Document images with source code:
§
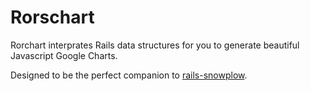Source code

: Rorschart
=========

Rorchart interprates Rails data structures for you to generate beautiful Javascript Google Charts.

Designed to be the perfect companion to [rails-snowplow](#).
§
[Exercise brief] Every entry above needs to be printed again exactly, with its pictures left out.

[Task output]
Source code

: Rorschart
=========

Rorchart interprates Rails data structures for you to generate beautiful Javascript Google Charts.

Designed to be the perfect companion to [rails-snowplow](#).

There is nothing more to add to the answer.